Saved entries
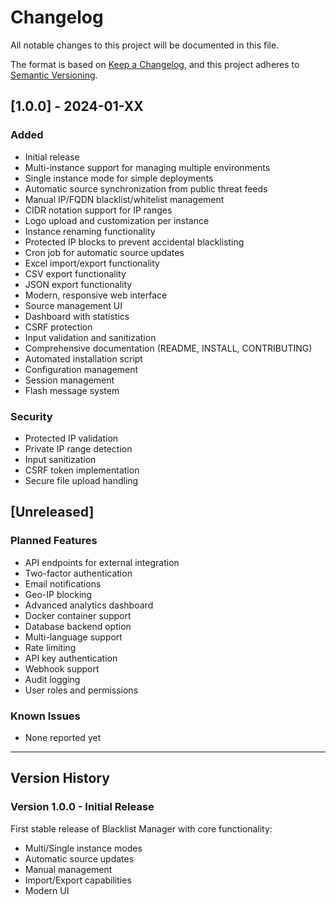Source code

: # Changelog

All notable changes to this project will be documented in this file.

The format is based on [Keep a Changelog](https://keepachangelog.com/en/1.0.0/),
and this project adheres to [Semantic Versioning](https://semver.org/spec/v2.0.0.html).

## [1.0.0] - 2024-01-XX

### Added
- Initial release
- Multi-instance support for managing multiple environments
- Single instance mode for simple deployments
- Automatic source synchronization from public threat feeds
- Manual IP/FQDN blacklist/whitelist management
- CIDR notation support for IP ranges
- Logo upload and customization per instance
- Instance renaming functionality
- Protected IP blocks to prevent accidental blacklisting
- Cron job for automatic source updates
- Excel import/export functionality
- CSV export functionality
- JSON export functionality
- Modern, responsive web interface
- Source management UI
- Dashboard with statistics
- CSRF protection
- Input validation and sanitization
- Comprehensive documentation (README, INSTALL, CONTRIBUTING)
- Automated installation script
- Configuration management
- Session management
- Flash message system

### Security
- Protected IP validation
- Private IP range detection
- Input sanitization
- CSRF token implementation
- Secure file upload handling

## [Unreleased]

### Planned Features
- API endpoints for external integration
- Two-factor authentication
- Email notifications
- Geo-IP blocking
- Advanced analytics dashboard
- Docker container support
- Database backend option
- Multi-language support
- Rate limiting
- API key authentication
- Webhook support
- Audit logging
- User roles and permissions

### Known Issues
- None reported yet

---

## Version History

### Version 1.0.0 - Initial Release
First stable release of Blacklist Manager with core functionality:
- Multi/Single instance modes
- Automatic source updates
- Manual management
- Import/Export capabilities
- Modern UI
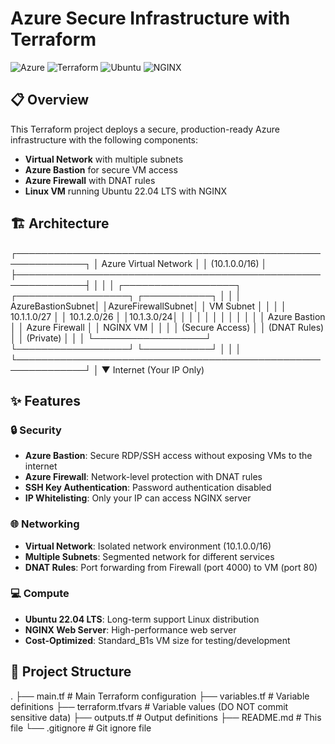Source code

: # Azure Secure Infrastructure with Terraform

![Azure](https://img.shields.io/badge/Azure-0078D4?style=for-the-badge&logo=microsoft-azure&logoColor=white)
![Terraform](https://img.shields.io/badge/Terraform-7B42BC?style=for-the-badge&logo=terraform&logoColor=white)
![Ubuntu](https://img.shields.io/badge/Ubuntu-E95420?style=for-the-badge&logo=ubuntu&logoColor=white)
![NGINX](https://img.shields.io/badge/NGINX-009639?style=for-the-badge&logo=nginx&logoColor=white)

## 📋 Overview

This Terraform project deploys a secure, production-ready Azure infrastructure with the following components:

- **Virtual Network** with multiple subnets
- **Azure Bastion** for secure VM access
- **Azure Firewall** with DNAT rules
- **Linux VM** running Ubuntu 22.04 LTS with NGINX

## 🏗️ Architecture

┌─────────────────────────────────────────────────────────────┐
│ Azure Virtual Network │
│ (10.1.0.0/16) │
├─────────────────────────────────────────────────────────────┤
│ │
│ ┌──────────────────┐ ┌──────────────────┐ ┌───────────┐ │
│ │ AzureBastionSubnet│ │AzureFirewallSubnet│ │ VM Subnet │ │
│ │ 10.1.1.0/27 │ │ 10.1.2.0/26 │ │10.1.3.0/24│ │
│ │ │ │ │ │ │ │
│ │ Azure Bastion │ │ Azure Firewall │ │ NGINX VM │ │
│ │ (Secure Access) │ │ (DNAT Rules) │ │ (Private) │ │
│ └──────────────────┘ └──────────────────┘ └───────────┘ │
│ │
└─────────────────────────────────────────────────────────────┘
│
▼
Internet (Your IP Only)

## ✨ Features

### 🔒 Security

- **Azure Bastion**: Secure RDP/SSH access without exposing VMs to the internet
- **Azure Firewall**: Network-level protection with DNAT rules
- **SSH Key Authentication**: Password authentication disabled
- **IP Whitelisting**: Only your IP can access NGINX server

### 🌐 Networking

- **Virtual Network**: Isolated network environment (10.1.0.0/16)
- **Multiple Subnets**: Segmented network for different services
- **DNAT Rules**: Port forwarding from Firewall (port 4000) to VM (port 80)

### 💻 Compute

- **Ubuntu 22.04 LTS**: Long-term support Linux distribution
- **NGINX Web Server**: High-performance web server
- **Cost-Optimized**: Standard_B1s VM size for testing/development

## 📁 Project Structure

.
├── main.tf # Main Terraform configuration
├── variables.tf # Variable definitions
├── terraform.tfvars # Variable values (DO NOT commit sensitive data)
├── outputs.tf # Output definitions
├── README.md # This file
└── .gitignore # Git ignore file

### What you will do
Only the text of the records belongs in your answer, repeated exactly; the pictures stay out.

### Task result
Source code

: # Changelog

All notable changes to this project will be documented in this file.

The format is based on [Keep a Changelog](https://keepachangelog.com/en/1.0.0/),
and this project adheres to [Semantic Versioning](https://semver.org/spec/v2.0.0.html).

## [1.0.0] - 2024-01-XX

### Added
- Initial release
- Multi-instance support for managing multiple environments
- Single instance mode for simple deployments
- Automatic source synchronization from public threat feeds
- Manual IP/FQDN blacklist/whitelist management
- CIDR notation support for IP ranges
- Logo upload and customization per instance
- Instance renaming functionality
- Protected IP blocks to prevent accidental blacklisting
- Cron job for automatic source updates
- Excel import/export functionality
- CSV export functionality
- JSON export functionality
- Modern, responsive web interface
- Source management UI
- Dashboard with statistics
- CSRF protection
- Input validation and sanitization
- Comprehensive documentation (README, INSTALL, CONTRIBUTING)
- Automated installation script
- Configuration management
- Session management
- Flash message system

### Security
- Protected IP validation
- Private IP range detection
- Input sanitization
- CSRF token implementation
- Secure file upload handling

## [Unreleased]

### Planned Features
- API endpoints for external integration
- Two-factor authentication
- Email notifications
- Geo-IP blocking
- Advanced analytics dashboard
- Docker container support
- Database backend option
- Multi-language support
- Rate limiting
- API key authentication
- Webhook support
- Audit logging
- User roles and permissions

### Known Issues
- None reported yet

---

## Version History

### Version 1.0.0 - Initial Release
First stable release of Blacklist Manager with core functionality:
- Multi/Single instance modes
- Automatic source updates
- Manual management
- Import/Export capabilities
- Modern UI
Source code

: # Azure Secure Infrastructure with Terraform

![Azure](https://img.shields.io/badge/Azure-0078D4?style=for-the-badge&logo=microsoft-azure&logoColor=white)
![Terraform](https://img.shields.io/badge/Terraform-7B42BC?style=for-the-badge&logo=terraform&logoColor=white)
![Ubuntu](https://img.shields.io/badge/Ubuntu-E95420?style=for-the-badge&logo=ubuntu&logoColor=white)
![NGINX](https://img.shields.io/badge/NGINX-009639?style=for-the-badge&logo=nginx&logoColor=white)

## 📋 Overview

This Terraform project deploys a secure, production-ready Azure infrastructure with the following components:

- **Virtual Network** with multiple subnets
- **Azure Bastion** for secure VM access
- **Azure Firewall** with DNAT rules
- **Linux VM** running Ubuntu 22.04 LTS with NGINX

## 🏗️ Architecture

┌─────────────────────────────────────────────────────────────┐
│ Azure Virtual Network │
│ (10.1.0.0/16) │
├─────────────────────────────────────────────────────────────┤
│ │
│ ┌──────────────────┐ ┌──────────────────┐ ┌───────────┐ │
│ │ AzureBastionSubnet│ │AzureFirewallSubnet│ │ VM Subnet │ │
│ │ 10.1.1.0/27 │ │ 10.1.2.0/26 │ │10.1.3.0/24│ │
│ │ │ │ │ │ │ │
│ │ Azure Bastion │ │ Azure Firewall │ │ NGINX VM │ │
│ │ (Secure Access) │ │ (DNAT Rules) │ │ (Private) │ │
│ └──────────────────┘ └──────────────────┘ └───────────┘ │
│ │
└─────────────────────────────────────────────────────────────┘
│
▼
Internet (Your IP Only)

## ✨ Features

### 🔒 Security

- **Azure Bastion**: Secure RDP/SSH access without exposing VMs to the internet
- **Azure Firewall**: Network-level protection with DNAT rules
- **SSH Key Authentication**: Password authentication disabled
- **IP Whitelisting**: Only your IP can access NGINX server

### 🌐 Networking

- **Virtual Network**: Isolated network environment (10.1.0.0/16)
- **Multiple Subnets**: Segmented network for different services
- **DNAT Rules**: Port forwarding from Firewall (port 4000) to VM (port 80)

### 💻 Compute

- **Ubuntu 22.04 LTS**: Long-term support Linux distribution
- **NGINX Web Server**: High-performance web server
- **Cost-Optimized**: Standard_B1s VM size for testing/development

## 📁 Project Structure

.
├── main.tf # Main Terraform configuration
├── variables.tf # Variable definitions
├── terraform.tfvars # Variable values (DO NOT commit sensitive data)
├── outputs.tf # Output definitions
├── README.md # This file
└── .gitignore # Git ignore file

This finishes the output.